Detecting Emergent Conflicts with Recorded Future + Ushahidi by Ninja Shoes. (?)
From the post:
An ocean of data is available on the web. From this ocean of data, information can in theory be extracted and used by analysts for detecting emergent trends (trend spotting). However, to do this manually is a daunting and nearly impossible task. We in this study we describe a semi-automatic system in which data is automatically collected from selected sources, and to which linguistic analysis is applied to extract e.g., entities and events. After combining the extracted information with human intelligence reports, the results are visualized to the user of the system who can interact with it in order to obtain a better awareness of historic as well as emergent trends. A prototype of the proposed system has been implemented and some initial results are presented in the paper.
The paper in question.
A fairly remarkable bit of work that illustrates the current capabilities for mining the web and also its limitations.

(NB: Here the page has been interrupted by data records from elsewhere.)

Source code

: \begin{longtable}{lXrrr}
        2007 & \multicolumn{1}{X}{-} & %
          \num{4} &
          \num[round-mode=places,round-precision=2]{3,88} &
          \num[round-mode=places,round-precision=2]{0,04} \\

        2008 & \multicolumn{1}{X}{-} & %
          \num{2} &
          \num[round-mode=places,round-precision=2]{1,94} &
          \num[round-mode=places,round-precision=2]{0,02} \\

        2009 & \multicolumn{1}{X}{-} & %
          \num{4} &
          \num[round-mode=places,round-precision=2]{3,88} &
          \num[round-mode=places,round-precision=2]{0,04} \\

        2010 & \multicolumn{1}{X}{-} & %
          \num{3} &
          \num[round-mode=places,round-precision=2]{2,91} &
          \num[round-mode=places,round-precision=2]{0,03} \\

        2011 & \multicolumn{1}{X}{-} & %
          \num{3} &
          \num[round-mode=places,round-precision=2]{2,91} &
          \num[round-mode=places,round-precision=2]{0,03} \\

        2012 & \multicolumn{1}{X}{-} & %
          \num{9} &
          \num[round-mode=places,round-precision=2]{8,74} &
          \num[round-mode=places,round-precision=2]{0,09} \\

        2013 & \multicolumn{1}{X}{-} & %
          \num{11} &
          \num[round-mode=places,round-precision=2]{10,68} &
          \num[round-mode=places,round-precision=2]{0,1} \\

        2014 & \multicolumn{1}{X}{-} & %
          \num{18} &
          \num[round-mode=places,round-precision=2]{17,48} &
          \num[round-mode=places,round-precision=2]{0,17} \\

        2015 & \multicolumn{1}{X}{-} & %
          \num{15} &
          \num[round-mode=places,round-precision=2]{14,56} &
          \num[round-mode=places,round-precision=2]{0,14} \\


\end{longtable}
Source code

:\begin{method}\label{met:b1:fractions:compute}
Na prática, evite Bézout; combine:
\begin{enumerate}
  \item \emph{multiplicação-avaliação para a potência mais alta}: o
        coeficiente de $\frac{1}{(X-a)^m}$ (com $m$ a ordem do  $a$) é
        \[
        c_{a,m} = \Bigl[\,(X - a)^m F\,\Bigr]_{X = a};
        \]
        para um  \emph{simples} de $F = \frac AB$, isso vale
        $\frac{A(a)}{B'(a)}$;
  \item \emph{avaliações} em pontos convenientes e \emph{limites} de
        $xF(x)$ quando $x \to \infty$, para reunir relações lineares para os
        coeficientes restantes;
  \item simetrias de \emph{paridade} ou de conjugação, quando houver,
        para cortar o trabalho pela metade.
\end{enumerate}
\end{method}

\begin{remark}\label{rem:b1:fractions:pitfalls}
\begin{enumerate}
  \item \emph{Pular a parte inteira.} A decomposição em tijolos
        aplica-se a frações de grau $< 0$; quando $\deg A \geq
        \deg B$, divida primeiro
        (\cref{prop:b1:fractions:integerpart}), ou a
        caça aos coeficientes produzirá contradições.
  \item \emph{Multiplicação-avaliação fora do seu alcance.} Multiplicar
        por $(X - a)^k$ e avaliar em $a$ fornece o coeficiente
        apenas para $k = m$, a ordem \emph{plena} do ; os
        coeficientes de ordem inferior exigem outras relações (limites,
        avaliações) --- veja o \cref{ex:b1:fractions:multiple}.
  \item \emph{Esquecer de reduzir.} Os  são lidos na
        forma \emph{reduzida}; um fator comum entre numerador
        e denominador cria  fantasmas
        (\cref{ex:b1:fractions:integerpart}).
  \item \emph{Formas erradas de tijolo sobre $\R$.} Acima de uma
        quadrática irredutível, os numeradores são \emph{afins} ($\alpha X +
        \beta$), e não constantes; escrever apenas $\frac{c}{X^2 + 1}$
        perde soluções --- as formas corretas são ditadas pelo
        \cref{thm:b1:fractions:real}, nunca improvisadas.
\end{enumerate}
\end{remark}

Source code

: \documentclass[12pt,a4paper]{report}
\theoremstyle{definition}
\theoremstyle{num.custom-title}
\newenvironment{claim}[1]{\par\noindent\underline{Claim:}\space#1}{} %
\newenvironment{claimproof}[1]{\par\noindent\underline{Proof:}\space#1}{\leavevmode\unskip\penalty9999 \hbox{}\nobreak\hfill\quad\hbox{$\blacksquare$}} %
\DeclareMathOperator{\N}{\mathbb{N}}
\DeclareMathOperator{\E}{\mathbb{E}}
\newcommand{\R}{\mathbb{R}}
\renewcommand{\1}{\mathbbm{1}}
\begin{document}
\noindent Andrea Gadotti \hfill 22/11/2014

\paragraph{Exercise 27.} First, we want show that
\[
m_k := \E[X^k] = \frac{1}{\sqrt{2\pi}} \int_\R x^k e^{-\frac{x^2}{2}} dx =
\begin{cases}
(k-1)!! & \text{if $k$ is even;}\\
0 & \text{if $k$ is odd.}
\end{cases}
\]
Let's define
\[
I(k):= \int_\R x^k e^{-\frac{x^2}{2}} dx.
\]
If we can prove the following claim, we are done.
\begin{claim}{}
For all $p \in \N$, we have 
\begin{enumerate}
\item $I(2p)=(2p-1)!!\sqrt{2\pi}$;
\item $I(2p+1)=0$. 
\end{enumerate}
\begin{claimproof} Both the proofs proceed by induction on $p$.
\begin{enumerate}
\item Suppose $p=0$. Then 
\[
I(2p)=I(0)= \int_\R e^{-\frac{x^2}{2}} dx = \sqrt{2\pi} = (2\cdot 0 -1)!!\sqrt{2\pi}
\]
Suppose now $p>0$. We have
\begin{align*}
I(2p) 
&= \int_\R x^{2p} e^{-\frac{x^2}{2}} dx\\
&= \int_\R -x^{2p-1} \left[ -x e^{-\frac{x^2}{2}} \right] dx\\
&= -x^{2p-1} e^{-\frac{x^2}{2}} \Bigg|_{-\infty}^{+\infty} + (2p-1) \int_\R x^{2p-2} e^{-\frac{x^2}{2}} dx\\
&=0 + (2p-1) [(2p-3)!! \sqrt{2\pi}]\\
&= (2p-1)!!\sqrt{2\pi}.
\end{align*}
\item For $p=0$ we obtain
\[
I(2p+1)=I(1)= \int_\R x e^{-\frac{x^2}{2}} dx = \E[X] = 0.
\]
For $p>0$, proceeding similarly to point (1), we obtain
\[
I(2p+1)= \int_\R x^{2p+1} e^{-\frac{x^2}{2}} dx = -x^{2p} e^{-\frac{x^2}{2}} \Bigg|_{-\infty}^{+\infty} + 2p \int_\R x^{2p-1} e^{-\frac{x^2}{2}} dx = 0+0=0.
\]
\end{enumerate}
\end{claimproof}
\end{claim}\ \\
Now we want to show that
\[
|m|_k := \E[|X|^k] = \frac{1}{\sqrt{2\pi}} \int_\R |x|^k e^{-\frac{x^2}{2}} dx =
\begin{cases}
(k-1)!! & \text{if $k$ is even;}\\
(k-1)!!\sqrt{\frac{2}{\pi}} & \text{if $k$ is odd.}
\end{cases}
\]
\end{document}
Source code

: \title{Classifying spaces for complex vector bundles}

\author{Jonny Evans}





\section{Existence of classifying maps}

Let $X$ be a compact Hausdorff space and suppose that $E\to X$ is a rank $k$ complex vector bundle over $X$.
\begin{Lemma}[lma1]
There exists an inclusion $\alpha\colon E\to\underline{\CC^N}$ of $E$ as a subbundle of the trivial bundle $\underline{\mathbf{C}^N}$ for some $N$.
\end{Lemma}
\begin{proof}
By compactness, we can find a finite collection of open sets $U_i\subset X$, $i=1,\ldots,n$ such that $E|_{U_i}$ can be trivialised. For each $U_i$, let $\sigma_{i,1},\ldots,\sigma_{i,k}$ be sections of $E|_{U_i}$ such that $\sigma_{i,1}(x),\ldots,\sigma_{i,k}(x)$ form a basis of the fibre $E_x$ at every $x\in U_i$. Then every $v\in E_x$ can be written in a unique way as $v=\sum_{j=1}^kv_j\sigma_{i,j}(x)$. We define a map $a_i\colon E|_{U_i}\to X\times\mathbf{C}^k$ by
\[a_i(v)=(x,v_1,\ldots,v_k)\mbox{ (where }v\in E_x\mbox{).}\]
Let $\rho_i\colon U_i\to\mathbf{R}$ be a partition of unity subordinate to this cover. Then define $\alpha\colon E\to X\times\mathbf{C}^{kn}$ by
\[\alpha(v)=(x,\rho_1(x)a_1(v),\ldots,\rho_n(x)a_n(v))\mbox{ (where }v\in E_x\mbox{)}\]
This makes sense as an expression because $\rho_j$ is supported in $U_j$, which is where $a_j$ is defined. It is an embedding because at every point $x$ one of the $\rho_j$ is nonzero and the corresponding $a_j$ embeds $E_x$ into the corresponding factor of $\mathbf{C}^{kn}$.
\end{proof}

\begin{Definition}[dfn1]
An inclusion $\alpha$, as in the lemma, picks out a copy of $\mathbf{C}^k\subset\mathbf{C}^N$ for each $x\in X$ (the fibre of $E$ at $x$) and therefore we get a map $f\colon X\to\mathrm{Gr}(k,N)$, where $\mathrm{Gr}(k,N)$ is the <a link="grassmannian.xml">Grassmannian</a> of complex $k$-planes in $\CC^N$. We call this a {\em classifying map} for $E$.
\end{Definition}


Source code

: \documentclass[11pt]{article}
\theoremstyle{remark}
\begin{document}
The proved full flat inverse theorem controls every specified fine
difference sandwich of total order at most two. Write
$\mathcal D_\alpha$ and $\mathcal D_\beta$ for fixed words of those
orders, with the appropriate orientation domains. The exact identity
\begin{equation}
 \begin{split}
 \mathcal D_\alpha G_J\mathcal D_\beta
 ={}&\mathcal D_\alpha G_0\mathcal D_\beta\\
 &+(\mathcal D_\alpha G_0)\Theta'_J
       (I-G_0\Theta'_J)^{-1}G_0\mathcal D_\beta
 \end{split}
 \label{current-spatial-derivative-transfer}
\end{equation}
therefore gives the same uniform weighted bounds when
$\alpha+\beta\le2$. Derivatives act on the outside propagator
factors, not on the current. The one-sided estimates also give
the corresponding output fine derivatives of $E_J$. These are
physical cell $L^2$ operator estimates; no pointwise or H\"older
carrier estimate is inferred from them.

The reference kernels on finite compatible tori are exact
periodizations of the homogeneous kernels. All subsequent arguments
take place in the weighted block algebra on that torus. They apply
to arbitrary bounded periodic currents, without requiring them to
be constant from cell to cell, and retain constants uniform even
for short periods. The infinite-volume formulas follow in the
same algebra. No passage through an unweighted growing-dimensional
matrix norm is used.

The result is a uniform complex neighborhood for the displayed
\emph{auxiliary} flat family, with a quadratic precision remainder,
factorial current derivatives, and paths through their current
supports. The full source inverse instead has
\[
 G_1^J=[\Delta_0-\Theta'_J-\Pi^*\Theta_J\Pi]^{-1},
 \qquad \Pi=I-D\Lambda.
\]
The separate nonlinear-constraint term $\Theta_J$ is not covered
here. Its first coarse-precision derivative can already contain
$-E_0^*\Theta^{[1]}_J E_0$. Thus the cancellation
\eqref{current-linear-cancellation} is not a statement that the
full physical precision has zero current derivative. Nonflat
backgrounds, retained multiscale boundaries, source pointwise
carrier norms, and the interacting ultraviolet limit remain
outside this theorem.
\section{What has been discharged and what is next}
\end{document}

The processing of news feeds for protest reports is interesting, but mistakes the result of years of activity as an “emergent” conflict.
If you were going to capture the data that would enable a human analyst to “predict” the Arab Spring, you would have to begin in union organizing activities. Not the sort of thing that is going to make news reports on the WWW.
For that you would need traditional human intelligence. From people who don’t spend their days debating traffic or reports with other non-native staffers. Or meeting with managers from Washington or Stockholm.
Or let me put it this way:
Mining the web doesn’t equal useful results. Just as mining for gold doesn’t mean you will find any.